• **What you have to do**:
Among the entries below, find all lines that include "Aufgaben" and copy them.

(Dataset entries)
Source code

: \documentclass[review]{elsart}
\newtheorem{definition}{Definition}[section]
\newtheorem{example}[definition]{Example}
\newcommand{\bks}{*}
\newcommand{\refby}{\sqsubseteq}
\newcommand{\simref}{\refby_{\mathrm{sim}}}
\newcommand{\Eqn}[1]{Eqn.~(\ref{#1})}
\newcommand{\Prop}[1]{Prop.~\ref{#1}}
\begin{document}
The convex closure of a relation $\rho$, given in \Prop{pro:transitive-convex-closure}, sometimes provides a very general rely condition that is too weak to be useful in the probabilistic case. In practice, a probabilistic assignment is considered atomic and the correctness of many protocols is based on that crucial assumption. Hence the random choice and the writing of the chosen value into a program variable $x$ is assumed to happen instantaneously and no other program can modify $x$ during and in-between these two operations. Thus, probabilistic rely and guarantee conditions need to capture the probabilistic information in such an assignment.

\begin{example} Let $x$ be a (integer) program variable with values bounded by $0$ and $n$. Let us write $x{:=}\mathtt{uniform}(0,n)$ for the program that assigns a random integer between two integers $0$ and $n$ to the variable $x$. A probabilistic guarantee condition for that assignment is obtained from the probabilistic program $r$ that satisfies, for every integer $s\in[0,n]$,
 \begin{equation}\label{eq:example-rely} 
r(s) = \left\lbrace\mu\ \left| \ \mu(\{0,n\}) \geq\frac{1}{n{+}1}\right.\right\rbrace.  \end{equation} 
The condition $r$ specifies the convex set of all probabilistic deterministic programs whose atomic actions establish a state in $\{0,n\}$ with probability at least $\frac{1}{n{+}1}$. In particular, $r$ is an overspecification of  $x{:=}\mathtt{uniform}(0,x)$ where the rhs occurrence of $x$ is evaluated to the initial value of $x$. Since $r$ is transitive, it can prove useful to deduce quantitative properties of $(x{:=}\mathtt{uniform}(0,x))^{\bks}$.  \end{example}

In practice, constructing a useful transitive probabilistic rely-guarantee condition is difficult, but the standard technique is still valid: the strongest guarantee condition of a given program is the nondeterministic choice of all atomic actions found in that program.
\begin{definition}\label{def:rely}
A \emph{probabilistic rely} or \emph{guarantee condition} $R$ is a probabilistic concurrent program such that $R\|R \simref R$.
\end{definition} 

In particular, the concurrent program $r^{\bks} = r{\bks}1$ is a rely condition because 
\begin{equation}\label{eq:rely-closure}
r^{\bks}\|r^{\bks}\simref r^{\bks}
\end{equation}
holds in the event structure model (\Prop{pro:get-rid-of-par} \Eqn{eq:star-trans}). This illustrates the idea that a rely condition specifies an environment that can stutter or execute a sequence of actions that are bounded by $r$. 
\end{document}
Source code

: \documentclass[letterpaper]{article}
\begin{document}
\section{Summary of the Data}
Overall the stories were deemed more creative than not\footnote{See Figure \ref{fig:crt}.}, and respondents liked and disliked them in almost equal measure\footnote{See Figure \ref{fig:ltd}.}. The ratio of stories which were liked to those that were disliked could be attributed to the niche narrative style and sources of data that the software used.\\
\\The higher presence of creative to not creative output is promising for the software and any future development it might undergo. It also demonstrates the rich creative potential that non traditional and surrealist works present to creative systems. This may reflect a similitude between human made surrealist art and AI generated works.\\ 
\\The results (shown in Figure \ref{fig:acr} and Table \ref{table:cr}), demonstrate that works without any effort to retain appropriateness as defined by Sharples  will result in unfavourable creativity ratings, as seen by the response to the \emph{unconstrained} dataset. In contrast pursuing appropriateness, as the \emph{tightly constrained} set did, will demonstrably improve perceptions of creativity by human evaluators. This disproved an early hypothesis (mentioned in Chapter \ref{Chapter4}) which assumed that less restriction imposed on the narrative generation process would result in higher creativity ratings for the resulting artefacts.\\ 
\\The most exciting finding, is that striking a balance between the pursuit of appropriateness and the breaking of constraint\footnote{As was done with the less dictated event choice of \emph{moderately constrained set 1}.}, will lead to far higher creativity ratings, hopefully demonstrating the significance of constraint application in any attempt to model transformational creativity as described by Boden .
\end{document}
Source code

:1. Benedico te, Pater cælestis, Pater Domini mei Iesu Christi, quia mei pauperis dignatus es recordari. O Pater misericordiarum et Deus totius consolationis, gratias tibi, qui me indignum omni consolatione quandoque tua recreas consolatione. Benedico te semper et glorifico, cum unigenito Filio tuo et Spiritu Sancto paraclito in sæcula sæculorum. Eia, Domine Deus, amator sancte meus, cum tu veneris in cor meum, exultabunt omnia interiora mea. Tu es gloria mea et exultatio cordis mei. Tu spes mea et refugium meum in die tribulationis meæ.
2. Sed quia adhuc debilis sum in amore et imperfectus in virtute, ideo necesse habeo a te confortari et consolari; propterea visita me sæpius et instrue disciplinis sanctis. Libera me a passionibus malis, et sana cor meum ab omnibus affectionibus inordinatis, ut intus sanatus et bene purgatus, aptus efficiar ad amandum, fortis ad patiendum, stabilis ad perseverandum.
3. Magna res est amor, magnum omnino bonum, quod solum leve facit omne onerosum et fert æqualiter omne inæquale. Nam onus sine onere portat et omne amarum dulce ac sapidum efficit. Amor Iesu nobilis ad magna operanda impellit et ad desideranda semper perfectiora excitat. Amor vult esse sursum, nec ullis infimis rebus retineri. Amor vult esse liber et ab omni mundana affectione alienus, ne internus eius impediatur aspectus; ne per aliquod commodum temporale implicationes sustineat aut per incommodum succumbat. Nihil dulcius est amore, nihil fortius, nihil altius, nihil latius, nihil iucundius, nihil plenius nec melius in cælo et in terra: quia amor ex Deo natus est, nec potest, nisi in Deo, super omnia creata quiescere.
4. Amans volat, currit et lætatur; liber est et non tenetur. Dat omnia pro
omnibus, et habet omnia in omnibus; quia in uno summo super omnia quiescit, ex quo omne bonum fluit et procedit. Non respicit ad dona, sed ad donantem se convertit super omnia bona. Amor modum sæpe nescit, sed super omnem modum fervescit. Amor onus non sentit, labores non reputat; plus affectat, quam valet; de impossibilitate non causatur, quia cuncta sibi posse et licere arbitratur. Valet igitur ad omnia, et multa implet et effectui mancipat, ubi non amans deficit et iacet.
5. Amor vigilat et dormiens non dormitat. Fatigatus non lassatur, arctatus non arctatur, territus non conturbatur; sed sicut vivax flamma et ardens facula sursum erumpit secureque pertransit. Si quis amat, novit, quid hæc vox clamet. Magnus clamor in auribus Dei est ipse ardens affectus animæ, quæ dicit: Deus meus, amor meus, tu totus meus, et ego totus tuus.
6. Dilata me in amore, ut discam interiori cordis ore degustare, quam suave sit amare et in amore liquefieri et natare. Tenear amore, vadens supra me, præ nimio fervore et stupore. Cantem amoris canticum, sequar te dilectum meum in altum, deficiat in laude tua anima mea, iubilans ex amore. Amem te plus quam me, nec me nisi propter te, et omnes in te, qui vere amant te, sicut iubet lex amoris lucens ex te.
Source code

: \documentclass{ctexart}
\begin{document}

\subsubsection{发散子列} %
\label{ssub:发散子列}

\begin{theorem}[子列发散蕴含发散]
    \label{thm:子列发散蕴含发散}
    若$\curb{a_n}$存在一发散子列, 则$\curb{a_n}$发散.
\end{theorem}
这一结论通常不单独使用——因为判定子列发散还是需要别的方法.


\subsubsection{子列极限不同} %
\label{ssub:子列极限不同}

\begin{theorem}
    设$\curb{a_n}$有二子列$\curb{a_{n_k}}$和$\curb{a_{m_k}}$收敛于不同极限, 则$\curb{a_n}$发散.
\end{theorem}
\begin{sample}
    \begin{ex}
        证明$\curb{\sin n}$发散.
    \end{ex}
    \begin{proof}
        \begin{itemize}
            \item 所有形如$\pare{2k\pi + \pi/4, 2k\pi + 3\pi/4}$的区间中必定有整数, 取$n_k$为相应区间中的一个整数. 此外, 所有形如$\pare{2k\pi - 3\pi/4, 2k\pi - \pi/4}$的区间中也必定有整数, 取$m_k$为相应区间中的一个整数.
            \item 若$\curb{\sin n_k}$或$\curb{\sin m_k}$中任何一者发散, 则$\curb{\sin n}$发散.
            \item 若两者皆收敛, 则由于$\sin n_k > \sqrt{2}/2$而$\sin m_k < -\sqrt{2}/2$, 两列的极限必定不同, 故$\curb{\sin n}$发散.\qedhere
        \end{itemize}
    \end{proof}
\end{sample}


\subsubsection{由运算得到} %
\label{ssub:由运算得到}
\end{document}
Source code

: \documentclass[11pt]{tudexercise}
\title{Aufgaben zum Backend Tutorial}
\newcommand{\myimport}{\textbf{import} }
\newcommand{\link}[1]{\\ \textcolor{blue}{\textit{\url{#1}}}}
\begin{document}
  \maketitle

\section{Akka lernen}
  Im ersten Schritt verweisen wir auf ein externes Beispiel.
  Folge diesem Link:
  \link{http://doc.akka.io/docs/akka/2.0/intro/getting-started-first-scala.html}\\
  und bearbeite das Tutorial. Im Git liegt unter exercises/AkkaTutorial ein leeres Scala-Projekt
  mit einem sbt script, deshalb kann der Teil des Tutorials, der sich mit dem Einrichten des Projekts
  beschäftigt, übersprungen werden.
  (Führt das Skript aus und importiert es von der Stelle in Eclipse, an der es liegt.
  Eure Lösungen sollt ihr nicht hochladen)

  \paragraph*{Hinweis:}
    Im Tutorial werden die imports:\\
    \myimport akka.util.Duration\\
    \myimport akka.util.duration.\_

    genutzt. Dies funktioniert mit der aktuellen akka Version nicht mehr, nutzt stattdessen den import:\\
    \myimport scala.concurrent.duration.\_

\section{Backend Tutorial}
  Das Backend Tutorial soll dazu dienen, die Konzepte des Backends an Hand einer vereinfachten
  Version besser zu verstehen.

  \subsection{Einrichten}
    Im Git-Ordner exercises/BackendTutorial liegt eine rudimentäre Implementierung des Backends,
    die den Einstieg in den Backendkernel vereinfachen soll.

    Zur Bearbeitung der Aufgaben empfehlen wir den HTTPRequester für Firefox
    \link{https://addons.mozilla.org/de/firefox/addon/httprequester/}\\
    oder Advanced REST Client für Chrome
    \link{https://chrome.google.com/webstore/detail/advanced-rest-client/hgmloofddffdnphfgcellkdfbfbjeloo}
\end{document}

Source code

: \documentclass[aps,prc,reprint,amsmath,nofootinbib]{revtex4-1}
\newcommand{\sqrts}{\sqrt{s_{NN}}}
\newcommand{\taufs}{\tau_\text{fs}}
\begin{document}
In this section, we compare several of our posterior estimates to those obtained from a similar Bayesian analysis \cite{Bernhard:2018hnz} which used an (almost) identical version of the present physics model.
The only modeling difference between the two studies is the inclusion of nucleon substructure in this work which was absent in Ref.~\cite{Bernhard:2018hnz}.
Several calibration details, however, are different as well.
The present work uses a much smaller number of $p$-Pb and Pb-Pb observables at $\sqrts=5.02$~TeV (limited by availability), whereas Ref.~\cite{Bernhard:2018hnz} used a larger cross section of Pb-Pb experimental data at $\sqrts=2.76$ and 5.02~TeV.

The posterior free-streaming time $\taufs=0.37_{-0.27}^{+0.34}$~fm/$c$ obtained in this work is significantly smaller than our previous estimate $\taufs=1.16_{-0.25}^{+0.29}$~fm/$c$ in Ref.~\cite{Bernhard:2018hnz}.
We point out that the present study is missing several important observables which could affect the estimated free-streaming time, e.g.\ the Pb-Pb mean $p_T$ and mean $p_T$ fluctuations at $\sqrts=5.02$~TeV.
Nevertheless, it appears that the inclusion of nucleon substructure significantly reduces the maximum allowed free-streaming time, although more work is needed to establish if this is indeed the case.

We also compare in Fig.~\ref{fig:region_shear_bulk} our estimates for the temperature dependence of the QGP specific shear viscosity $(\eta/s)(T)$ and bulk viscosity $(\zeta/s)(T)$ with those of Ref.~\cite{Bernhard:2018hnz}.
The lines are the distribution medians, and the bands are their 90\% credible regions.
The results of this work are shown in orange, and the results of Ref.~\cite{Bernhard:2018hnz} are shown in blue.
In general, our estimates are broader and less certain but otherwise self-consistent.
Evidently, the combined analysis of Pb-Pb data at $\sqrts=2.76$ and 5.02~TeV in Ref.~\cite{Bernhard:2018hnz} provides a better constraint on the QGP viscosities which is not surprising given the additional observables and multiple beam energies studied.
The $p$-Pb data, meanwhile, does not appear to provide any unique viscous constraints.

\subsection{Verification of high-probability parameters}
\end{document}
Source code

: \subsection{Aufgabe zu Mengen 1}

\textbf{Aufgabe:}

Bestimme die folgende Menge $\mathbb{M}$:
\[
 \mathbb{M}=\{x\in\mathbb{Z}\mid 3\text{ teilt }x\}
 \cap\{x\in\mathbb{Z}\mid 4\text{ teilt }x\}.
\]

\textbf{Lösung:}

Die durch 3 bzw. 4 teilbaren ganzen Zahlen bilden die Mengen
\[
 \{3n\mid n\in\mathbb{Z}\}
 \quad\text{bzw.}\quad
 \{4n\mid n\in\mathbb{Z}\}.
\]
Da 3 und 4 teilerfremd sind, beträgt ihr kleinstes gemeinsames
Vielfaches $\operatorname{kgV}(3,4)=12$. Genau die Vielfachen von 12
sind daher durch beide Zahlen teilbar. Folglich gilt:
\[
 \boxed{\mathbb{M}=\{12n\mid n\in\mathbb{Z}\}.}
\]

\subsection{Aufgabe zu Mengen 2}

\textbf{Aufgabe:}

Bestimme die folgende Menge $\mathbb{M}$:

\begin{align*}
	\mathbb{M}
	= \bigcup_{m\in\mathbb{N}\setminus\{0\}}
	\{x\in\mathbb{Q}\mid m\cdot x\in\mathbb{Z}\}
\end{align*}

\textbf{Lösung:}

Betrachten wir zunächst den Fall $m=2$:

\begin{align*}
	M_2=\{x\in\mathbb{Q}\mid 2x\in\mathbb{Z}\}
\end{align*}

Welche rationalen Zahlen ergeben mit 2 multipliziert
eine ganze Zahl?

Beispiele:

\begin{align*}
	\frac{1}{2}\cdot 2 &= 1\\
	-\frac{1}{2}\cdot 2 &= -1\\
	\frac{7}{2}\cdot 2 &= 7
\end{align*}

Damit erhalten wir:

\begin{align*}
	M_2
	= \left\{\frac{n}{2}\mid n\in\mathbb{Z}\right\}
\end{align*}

• **Written response**:
\title{Aufgaben zum Backend Tutorial}
    Zur Bearbeitung der Aufgaben empfehlen wir den HTTPRequester für Firefox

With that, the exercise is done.